The flights are staggered a bit. Claire will fly out to Chicago first ahead of the rest of us, not unlike last summer. A week later mom will fly here for several days. Then she, Michelle, Abby and the three boys will fly to Chicago. A week later I will fly to Chicago to join them. A week after that Michelle, the kids, and I will fly back to Manchester. It's just shy of four weeks of jet hopping.

There's a silly internet survey/quiz going around that helps you find what political stereotype you are. I found their standard political categories way too confining. The category that best describes me (not shown in the survey) is a term I recently stumbled across: "Crunchy Conservative". I think the term started with this article in National Review. It was further developed in this more recent article:

'Crunchy cons definitely don't want to be called liberals. They don't like how liberals dismiss the lessons of the past, put down religion, fail to take seriously the reality of evil and "abandon their children to the culture."
The touchstones for crunchy cons, Dreher says, are religion, the natural world, beauty and family. "For many crunchy cons, religion is the starting point from which beliefs about everything else follow," he says, noting many are converts to traditional Catholicism or Eastern Orthodoxy. "What they have in common is a craving for an older, more demanding kind of religion, a faith with backbone that stands against the softness of bourgeois Christianity."
Crunchy cons worry that the Republican and Alliance parties elevate profit over the common good and may be too eager for war, including against Iraq, Dart says. Yet they don't like liberals' individualism, private spirituality and anything-goes attitude. Classical Tories, Dart says, stress family, community, the environment and organized religion.'

Even the excerpts tend to be over generalizing. Read the latter article for a few case studies. After reading the articles I must admit that I don't volunteer at the local organic food co-op, at least not yet. It's also amazing that I never picked up my dad's green thumb nor had the desire to. Another disqualifier might be my weakness for hot raspberry white mocha lattes. *grin* Nevertheless I think that a lot of my political positions do flow from my traditional Catholic beliefs. It's interesting to study the social teachings. It never advocates a type of government but certainly gives metrics and goals by which we can benchmark the quality of government towards it's people. In that manner the teachings can be critical of socialism/communism as well as rabid capitalism or libertarianism.

A design that we worked on at ARC/VAutomation made some news at Slashdot today. OEM'd by Lantronix it's a tiny device capable of making a lot of devices have embedded web server capabilities. It's so small that it fits on the back portion of the network connector. At it's heart is our Turbo186 microprocessor core and our VMAC ethernet core for network connectivity.

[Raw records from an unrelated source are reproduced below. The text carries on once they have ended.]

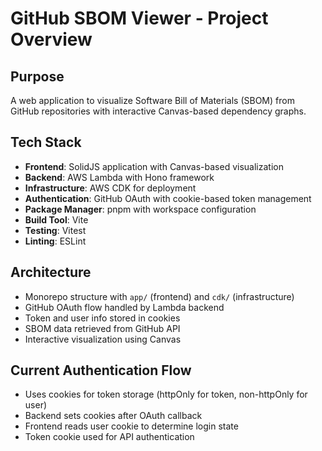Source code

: # GitHub SBOM Viewer - Project Overview

## Purpose
A web application to visualize Software Bill of Materials (SBOM) from GitHub repositories with interactive Canvas-based dependency graphs.

## Tech Stack
- **Frontend**: SolidJS application with Canvas-based visualization
- **Backend**: AWS Lambda with Hono framework  
- **Infrastructure**: AWS CDK for deployment
- **Authentication**: GitHub OAuth with cookie-based token management
- **Package Manager**: pnpm with workspace configuration
- **Build Tool**: Vite
- **Testing**: Vitest
- **Linting**: ESLint

## Architecture
- Monorepo structure with `app/` (frontend) and `cdk/` (infrastructure)
- GitHub OAuth flow handled by Lambda backend
- Token and user info stored in cookies
- SBOM data retrieved from GitHub API
- Interactive visualization using Canvas

## Current Authentication Flow
- Uses cookies for token storage (httpOnly for token, non-httpOnly for user)
- Backend sets cookies after OAuth callback
- Frontend reads user cookie to determine login state
- Token cookie used for API authentication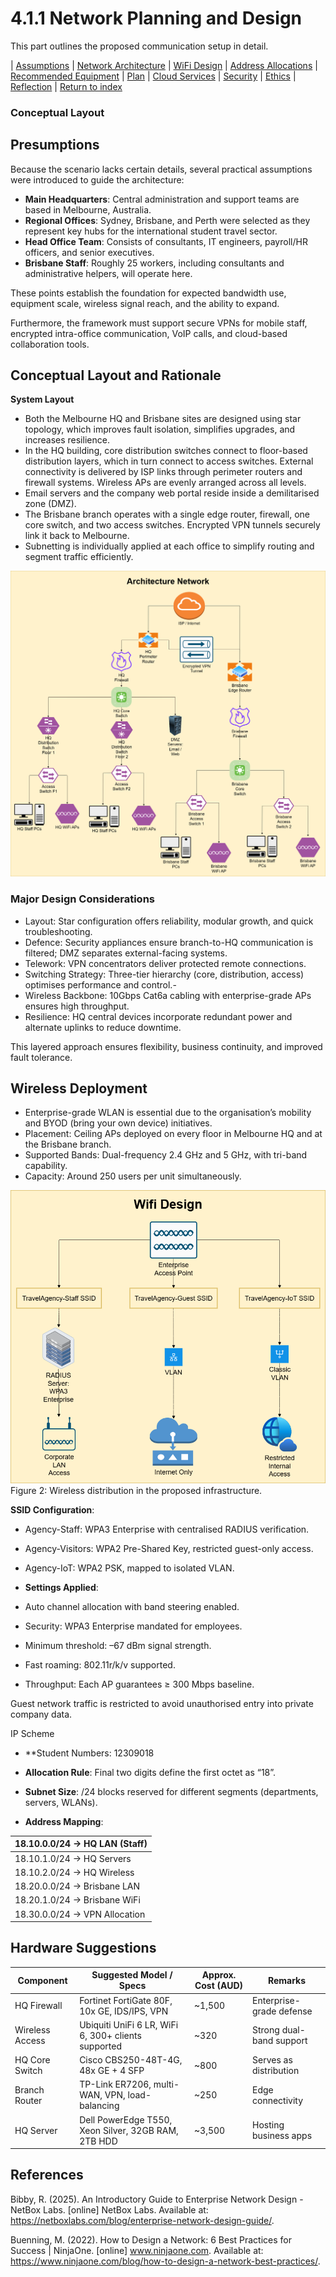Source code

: # 4.1.1 Network Planning and Design
This part outlines the proposed communication setup in detail.

| [Assumptions](#Presumptions) | [Network Architecture](#System-Layout) | [WiFi Design](#Wireless-Deployment) | [Address Allocations](#Address-Mapping) | [Recommended Equipment](#Hardware-Suggestions) | [Plan](./plan.md) | [Cloud Services](./cloud.md) | [Security](./security.md) | [Ethics](./ethics.md) | [Reflection](./reflection.md) | [Return to index](./README.md)


### Conceptual Layout
## Presumptions
Because the scenario lacks certain details, several practical assumptions were introduced to guide the architecture:
- **Main Headquarters**: Central administration and support teams are based in Melbourne, Australia.
- **Regional Offices**: Sydney, Brisbane, and Perth were selected as they represent key hubs for the international student travel sector.
- **Head Office Team**: Consists of consultants, IT engineers, payroll/HR officers, and senior executives.
- **Brisbane Staff**: Roughly 25 workers, including consultants and administrative helpers, will operate here.

These points establish the foundation for expected bandwidth use, equipment scale, wireless signal reach, and the ability to expand.

Furthermore, the framework must support secure VPNs for mobile staff, encrypted intra-office communication, VoIP calls, and cloud-based collaboration tools.

## Conceptual Layout and Rationale
**System Layout**
- Both the Melbourne HQ and Brisbane sites are designed using star topology, which improves fault isolation, simplifies upgrades, and increases resilience.
- In the HQ building, core distribution switches connect to floor-based distribution layers, which in turn connect to access switches. External connectivity is delivered by ISP links through perimeter routers and firewall systems. Wireless APs are evenly arranged across all levels.
- Email servers and the company web portal reside inside a demilitarised zone (DMZ).
- The Brisbane branch operates with a single edge router, firewall, one core switch, and two access switches. Encrypted VPN tunnels securely link it back to Melbourne.
- Subnetting is individually applied at each office to simplify routing and segment traffic efficiently.

![Network Design Diagram](images/Network_Arch.png)

### Major Design Considerations
- Layout: Star configuration offers reliability, modular growth, and quick troubleshooting.
- Defence: Security appliances ensure branch-to-HQ communication is filtered; DMZ separates external-facing systems.
- Telework: VPN concentrators deliver protected remote connections.
- Switching Strategy: Three-tier hierarchy (core, distribution, access) optimises performance and control.-
- Wireless Backbone: 10Gbps Cat6a cabling with enterprise-grade APs ensures high throughput.
- Resilience: HQ central devices incorporate redundant power and alternate uplinks to reduce downtime.

This layered approach ensures flexibility, business continuity, and improved fault tolerance.


## Wireless Deployment
- Enterprise-grade WLAN is essential due to the organisation’s mobility and BYOD (bring your own device) initiatives.
- Placement: Ceiling APs deployed on every floor in Melbourne HQ and at the Brisbane branch.
- Supported Bands: Dual-frequency 2.4 GHz and 5 GHz, with tri-band capability.
- Capacity: Around 250 users per unit simultaneously.

![WiFi Design](images/wifi_design.png)
Figure 2: Wireless distribution in the proposed infrastructure.

**SSID Configuration**:
- Agency-Staff: WPA3 Enterprise with centralised RADIUS verification.
- Agency-Visitors: WPA2 Pre-Shared Key, restricted guest-only access.
- Agency-IoT: WPA2 PSK, mapped to isolated VLAN.

- **Settings Applied**:
- Auto channel allocation with band steering enabled.
- Security: WPA3 Enterprise mandated for employees.
- Minimum threshold: –67 dBm signal strength.
- Fast roaming: 802.11r/k/v supported.
- Throughput: Each AP guarantees ≥ 300 Mbps baseline.

Guest network traffic is restricted to avoid unauthorised entry into private company data.


IP Scheme
- **Student Numbers: 12309018
- **Allocation Rule**: Final two digits define the first octet as “18”.
- **Subnet Size**: /24 blocks reserved for different segments (departments, servers, WLANs).

- **Address Mapping**:

| 18.10.0.0/24 → HQ LAN (Staff) |
| ----------------------------- |
| 18.10.1.0/24 → HQ Servers     |
| 18.10.2.0/24 → HQ Wireless    |
| 18.20.0.0/24 → Brisbane LAN   |
| 18.20.1.0/24 → Brisbane WiFi  |
| 18.30.0.0/24 → VPN Allocation |                     

## Hardware Suggestions

| Component       | Suggested Model / Specs                             | Approx. Cost (AUD) | Remarks                  |
| --------------- | --------------------------------------------------- | ------------------ | ------------------------ |
| HQ Firewall     | Fortinet FortiGate 80F, 10x GE, IDS/IPS, VPN        | ~1,500             | Enterprise-grade defense |
| Wireless Access | Ubiquiti UniFi 6 LR, WiFi 6, 300+ clients supported | ~320               | Strong dual-band support |
| HQ Core Switch  | Cisco CBS250-48T-4G, 48x GE + 4 SFP                 | ~800               | Serves as distribution   |
| Branch Router   | TP-Link ER7206, multi-WAN, VPN, load-balancing      | ~250               | Edge connectivity        |
| HQ Server       | Dell PowerEdge T550, Xeon Silver, 32GB RAM, 2TB HDD | ~3,500             | Hosting business apps    |

## References

Bibby, R. (2025). An Introductory Guide to Enterprise Network Design - NetBox Labs. [online] NetBox Labs. Available at: https://netboxlabs.com/blog/enterprise-network-design-guide/.

Buenning, M. (2022). How to Design a Network: 6 Best Practices for Success | NinjaOne. [online] www.ninjaone.com. Available at: https://www.ninjaone.com/blog/how-to-design-a-network-best-practices/.


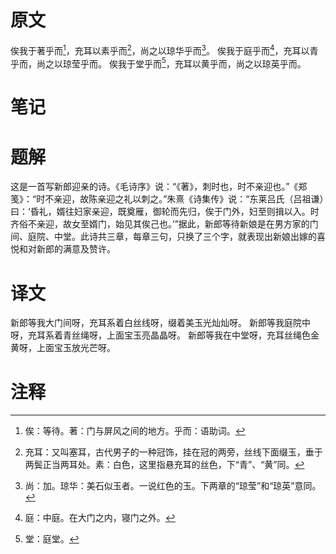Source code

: # 原文
俟我于著乎而[^1]，充耳以素乎而[^2]，尚之以琼华乎而[^3]。
俟我于庭乎而[^4]，充耳以青乎而，尚之以琼莹乎而。
俟我于堂乎而[^5]，充耳以黄乎而，尚之以琼英乎而。
# 笔记

# 题解
这是一首写新郎迎亲的诗。《毛诗序》说：“《著》，刺时也，时不亲迎也。”《郑笺》：“时不亲迎，故陈亲迎之礼以刺之。”朱熹《诗集传》说：“东莱吕氏（吕祖谦）曰：‘昏礼，婿往妇家亲迎，既奠雁，御轮而先归，俟于门外，妇至则揖以入。时齐俗不亲迎，故女至婿门，始见其俟己也。’”据此，新郎等待新娘是在男方家的门间、庭院、中堂。此诗共三章，每章三句，只换了三个字，就表现出新娘出嫁的喜悦和对新郎的满意及赞许。
# 译文
新郎等我大门间呀，充耳系着白丝线呀，缀着美玉光灿灿呀。
新郎等我庭院中呀，充耳系着青丝绳呀，上面宝玉亮晶晶呀。
新郎等我在中堂呀，充耳丝绳色金黄呀，上面宝玉放光芒呀。
# 注释

[^1]: 俟：等待。著：门与屏风之间的地方。乎而：语助词。
[^2]: 充耳：又叫塞耳，古代男子的一种冠饰，挂在冠的两旁，丝线下面缀玉，垂于两鬓正当两耳处。素：白色，这里指悬充耳的丝色，下“青”、“黄”同。
[^3]: 尚：加。琼华：美石似玉者。一说红色的玉。下两章的“琼莹”和“琼英”意同。
[^4]: 庭：中庭。在大门之内，寝门之外。
[^5]: 堂：庭堂。
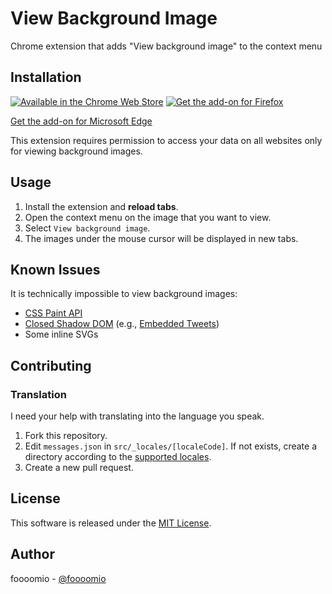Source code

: # View Background Image
Chrome extension that adds "View background image" to the context menu

## Installation

[![Available in the Chrome Web Store](https://user-images.githubusercontent.com/1075914/104359656-4698d600-5553-11eb-99d5-2344ac26b544.png)](https://chrome.google.com/webstore/detail/cegndknljaapfbnmfnagomhhgbajjibd) [![Get the add-on for Firefox](https://user-images.githubusercontent.com/1075914/104359743-64663b00-5553-11eb-8842-81c102a08a1a.png)](https://addons.mozilla.org/firefox/addon/view-background-images/)

[Get the add-on for Microsoft Edge](https://microsoftedge.microsoft.com/addons/detail/lmpgechcgfhfamgjfcipjjpfjoknpccg)

This extension requires permission to access your data on all websites only for viewing background images.

## Usage

1. Install the extension and __reload tabs__.
2. Open the context menu on the image that you want to view.
3. Select `View background image`.
4. The images under the mouse cursor will be displayed in new tabs.

## Known Issues

It is technically impossible to view background images:

* [CSS Paint API](https://developers.google.com/web/updates/2018/01/paintapi?hl=en)
* [Closed Shadow DOM](https://developers.google.com/web/fundamentals/web-components/shadowdom?hl=en#closed) (e.g., [Embedded Tweets](https://developer.twitter.com/en/docs/twitter-for-websites/embedded-tweets/overview.html))
* Some inline SVGs


## Contributing

### Translation
I need your help with translating into the language you speak.

1. Fork this repository.
2. Edit `messages.json` in `src/_locales/[localeCode]`. If not exists, create a directory according to the [supported locales](https://developer.chrome.com/webstore/i18n?csw=1#localeTable).
3. Create a new pull request.

## License
This software is released under the [MIT License](https://github.com/foooomio/view-background-image/blob/master/LICENSE.txt).

## Author
foooomio - [@foooomio](https://twitter.com/foooomio)
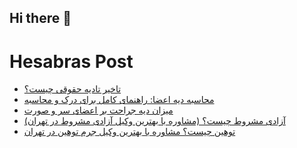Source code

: ## Hi there 👋


# Hesabras Post

<!-- BLOG-POST-LIST:START -->
- [تاخیر تادیه حقوقی چیست؟](https://hesabraslaw.com/blog/%D8%AA%D8%A7%D8%AE%DB%8C%D8%B1-%D8%AA%D8%A7%D8%AF%DB%8C%D9%87-%D8%AD%D9%82%D9%88%D9%82%DB%8C-%DA%86%DB%8C%D8%B3%D8%AA/)
- [محاسبه دیه اعضا: راهنمای کامل برای درک و محاسبه](https://hesabraslaw.com/blog/%D9%85%D8%AD%D8%A7%D8%B3%D8%A8%D9%87-%D8%AF%DB%8C%D9%87-%D8%A7%D8%B9%D8%B6%D8%A7-%D8%B1%D8%A7%D9%87%D9%86%D9%85%D8%A7%DB%8C-%DA%A9%D8%A7%D9%85%D9%84-%D8%A8%D8%B1%D8%A7%DB%8C-%D8%AF%D8%B1%DA%A9-%D9%88-%D9%85%D8%AD%D8%A7%D8%B3%D8%A8%D9%87/)
- [میزان دیه جراحت بر  اعضای سر و صورت](https://hesabraslaw.com/blog/%D8%AF%DB%8C%D9%87-%D8%AC%D8%B1%D8%A7%D8%AD%D8%AA-%D8%A8%D9%87-%D8%A7%D8%B9%D8%B6%D8%A7%DB%8C-%D8%B3%D8%B1-%D9%88-%D8%B5%D9%88%D8%B1%D8%AA/)
- [آزادی مشروط چیست؟ &lpar;مشاوره با بهترین وکیل آزادی مشروط در تهران&rpar;](https://hesabraslaw.com/blog/%D8%A2%D8%B2%D8%A7%D8%AF%DB%8C-%D9%85%D8%B4%D8%B1%D9%88%D8%B7-%DA%86%DB%8C%D8%B3%D8%AA-%D9%85%D8%B4%D8%A7%D9%88%D8%B1%D9%87-%D8%A8%D8%A7-%D8%A8%D9%87%D8%AA%D8%B1%DB%8C%D9%86-%D9%88%DA%A9%DB%8C%D9%84-%D8%A2%D8%B2%D8%A7%D8%AF%DB%8C-%D9%85%D8%B4%D8%B1%D9%88%D8%B7-%D8%AF%D8%B1-%D8%AA%D9%87%D8%B1%D8%A7%D9%86/)
- [توهین چیست؟ مشاوره با بهترین وکیل جرم توهین در تهران](https://hesabraslaw.com/blog/%D8%AA%D9%88%D9%87%DB%8C%D9%86-%DA%86%DB%8C%D8%B3%D8%AA-%D9%85%D8%B4%D8%A7%D9%88%D8%B1%D9%87-%D8%A8%D8%A7-%D8%A8%D9%87%D8%AA%D8%B1%DB%8C%D9%86-%D9%88%DA%A9%DB%8C%D9%84-%D8%AC%D8%B1%D9%85-%D8%AA%D9%88%D9%87%DB%8C%D9%86-%D8%AF%D8%B1-%D8%AA%D9%87%D8%B1%D8%A7%D9%86/)
<!-- BLOG-POST-LIST:END -->


<!--
**alisamadian/alisamadian** is a ✨ _special_ ✨ repository because its `README.md` (this file) appears on your GitHub profile.

Here are some ideas to get you started:

- 🔭 I’m currently working on ...
- 🌱 I’m currently learning ...
- 👯 I’m looking to collaborate on ...
- 🤔 I’m looking for help with ...
- 💬 Ask me about ...
- 📫 How to reach me: ...
- 😄 Pronouns: ...
- ⚡ Fun fact: ...
-->
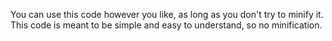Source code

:You can use this code however you like, as long as you don't try to minify it. This code is meant to be simple and easy to understand, so no minification.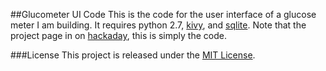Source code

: ##Glucometer UI Code
This is the code for the user interface of a glucose meter I am building.  It requires python 2.7, [kivy](https://kivy.org/#home), and [sqlite](https://www.sqlite.org).
Note that the project page in on [hackaday](https://hackaday.io/project/12778-raspberry-pi-glucometer), this is simply the code.

###License
This project is released under the [MIT License](https://opensource.org/licenses/MIT).
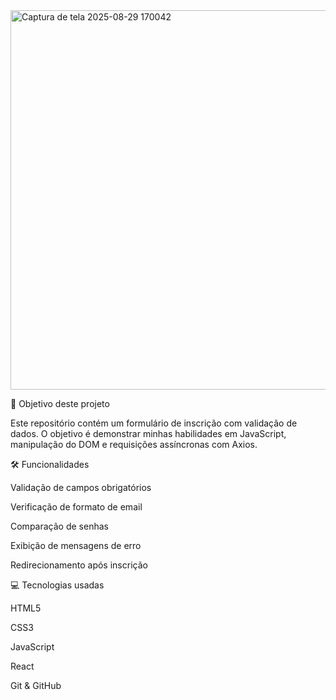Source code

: <img width="1358" height="607" alt="Captura de tela 2025-08-29 170042" src="https://github.com/user-attachments/assets/5299300f-9235-4af8-88b8-c331a55c588a" />

🎯 Objetivo deste projeto

Este repositório contém um formulário de inscrição com validação de dados. O objetivo é demonstrar minhas habilidades em JavaScript, manipulação do DOM e requisições assíncronas com Axios.

🛠️ Funcionalidades

Validação de campos obrigatórios

Verificação de formato de email

Comparação de senhas

Exibição de mensagens de erro

Redirecionamento após inscrição

💻 Tecnologias usadas

HTML5

CSS3

JavaScript

React

Git & GitHub
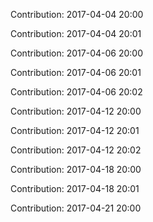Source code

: Contribution: 2017-04-04 20:00

Contribution: 2017-04-04 20:01

Contribution: 2017-04-06 20:00

Contribution: 2017-04-06 20:01

Contribution: 2017-04-06 20:02

Contribution: 2017-04-12 20:00

Contribution: 2017-04-12 20:01

Contribution: 2017-04-12 20:02

Contribution: 2017-04-18 20:00

Contribution: 2017-04-18 20:01

Contribution: 2017-04-21 20:00

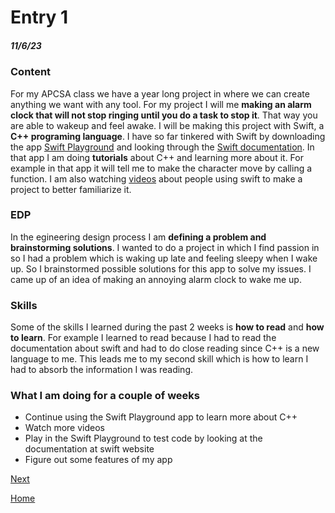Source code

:# Entry 1
##### 11/6/23

### Content
For my APCSA class we have a year long project in where we can create anything we want with any tool. For my project I will me **making an alarm clock that will not stop ringing until you do a task to stop it**. That way you are able to wakeup and feel awake. I will be making this project with Swift, a **C++ programing language**. I have so far tinkered with Swift by downloading the app [Swift Playground](https://developer.apple.com/swift-playgrounds/) and looking through the [Swift documentation](https://www.swift.org/documentation/). In that app I am doing **tutorials** about C++ and learning more about it. For example in that app it will tell me to make the character move by calling a function. I am also watching [videos](https://www.youtube.com/watch?v=yuo50-TiKgo) about people using swift to make a project to better familiarize it. 

### EDP
In the egineering design process I am **defining a problem and brainstorming solutions**. I wanted to do a project in which I find passion in so I had a problem which is waking up late and feeling sleepy when I wake up. So I brainstormed possible solutions for this app to solve my issues. I came up of an idea of making an annoying alarm clock to wake me up.

### Skills
Some of the skills I learned during the past 2 weeks is **how to read** and **how to learn**. For example I learned to read because I had to read the documentation about swift and had to do close reading since C++ is a new language to me. This leads me to my second skill which is how to learn I had to absorb the information I was reading. 



### What I am doing for a couple of weeks
* Continue using the Swift Playground app to learn more about C++
* Watch more videos
* Play in the Swift Playground to test code by looking at the documentation at swift website
* Figure out some features of my app



[Next](entry02.md)

[Home](../README.md)
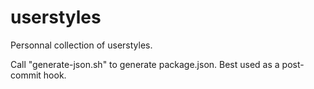 # userstyles

Personnal collection of userstyles.

Call "generate-json.sh" to generate package.json. Best used as a post-commit hook.
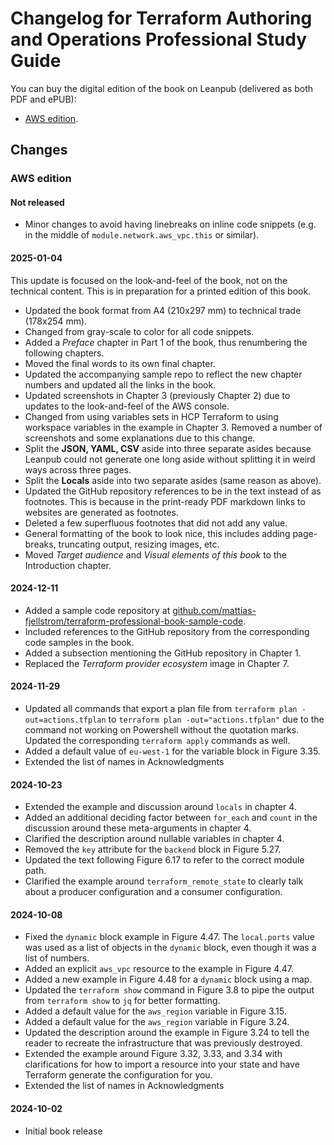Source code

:# Changelog for Terraform Authoring and Operations Professional Study Guide

You can buy the digital edition of the book on Leanpub (delivered as both PDF and ePUB):

* [AWS edition](https://leanpub.com/terraform-professional-certification).

## Changes

### AWS edition

#### Not released

* Minor changes to avoid having linebreaks on inline code snippets (e.g. in the middle of `module.network.aws_vpc.this` or similar).

#### 2025-01-04

This update is focused on the look-and-feel of the book, not on the technical content. This is in preparation for a printed edition of this book.

* Updated the book format from A4 (210x297 mm) to technical trade (178x254 mm).
* Changed from gray-scale to color for all code snippets.
* Added a _Preface_ chapter in Part 1 of the book, thus renumbering the following chapters.
* Moved the final words to its own final chapter.
* Updated the accompanying sample repo to reflect the new chapter numbers and updated all the links in the book.
* Updated screenshots in Chapter 3 (previously Chapter 2) due to updates to the look-and-feel of the AWS console.
* Changed from using variables sets in HCP Terraform to using workspace variables in the example in Chapter 3. Removed a number of screenshots and some explanations due to this change.
* Split the **JSON, YAML, CSV** aside into three separate asides because Leanpub could not generate one long aside without splitting it in weird ways across three pages.
* Split the **Locals** aside into two separate asides (same reason as above).
* Updated the GitHub repository references to be in the text instead of as footnotes. This is because in the print-ready PDF markdown links to websites are generated as footnotes.
* Deleted a few superfluous footnotes that did not add any value.
* General formatting of the book to look nice, this includes adding page-breaks, truncating output, resizing images, etc.
* Moved _Target audience_ and _Visual elements of this book_ to the Introduction chapter.

#### 2024-12-11

* Added a sample code repository at [github.com/mattias-fjellstrom/terraform-professional-book-sample-code](https://github.com/mattias-fjellstrom/terraform-professional-book-sample-code).
* Included references to the GitHub repository from the corresponding code samples in the book.
* Added a subsection mentioning the GitHub repository in Chapter 1.
* Replaced the _Terraform provider ecosystem_ image in Chapter 7.

#### 2024-11-29

* Updated all commands that export a plan file from `terraform plan -out=actions.tfplan` to `terraform plan -out="actions.tfplan"` due to the command not working on Powershell without the quotation marks. Updated the corresponding `terraform apply` commands as well.
* Added a default value of `eu-west-1` for the variable block in Figure 3.35.
* Extended the list of names in Acknowledgments

#### 2024-10-23

* Extended the example and discussion around `locals` in chapter 4.
* Added an additional deciding factor between `for_each` and `count` in the discussion around these meta-arguments in chapter 4.
* Clarified the description around nullable variables in chapter 4.
* Removed the `key` attribute for the `backend` block in Figure 5.27.
* Updated the text following Figure 6.17 to refer to the correct module path.
* Clarified the example around `terraform_remote_state` to clearly talk about a producer configuration and a consumer configuration.

#### 2024-10-08

* Fixed the `dynamic` block example in Figure 4.47. The `local.ports` value was used as a list of objects in the `dynamic` block, even though it was a list of numbers.
* Added an explicit `aws_vpc` resource to the example in Figure 4.47.
* Added a new example in Figure 4.48 for a `dynamic` block using a map.
* Updated the `terraform show` command in Figure 3.8 to pipe the output from `terraform show` to `jq` for better formatting.
* Added a default value for the `aws_region` variable in Figure 3.15.
* Added a default value for the `aws_region` variable in Figure 3.24.
* Updated the description around the example in Figure 3.24 to tell the reader to recreate the infrastructure that was previously destroyed.
* Extended the example around Figure 3.32, 3.33, and 3.34 with clarifications for how to import a resource into your state and have Terraform generate the configuration for you.
* Extended the list of names in Acknowledgments

#### 2024-10-02

* Initial book release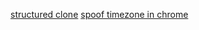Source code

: [structured clone](https://developer.mozilla.org/en-US/docs/Web/API/structuredClone)
[spoof timezone in chrome](https://dev.to/aileenr/how-to-spoof-your-timezone-in-google-chrome-48ch)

I worked on the Turbo development for the first few months when I started at VAuto. To this day I still spend a lot of time supporting customers on this core. A co-worker helped Synergetics (now Lantronix) do the chip integration. Last year I helped with some tech support as Lantronix prepared for another silicon spin. The amazing part of the story is how so called "system on chip" integration allowed them to put so many things on one silicon chip. That's how they put so much functionality in such a little space.

Well, the fire in the fireplace has finally sputtered out. I think it's safe to go to bed now.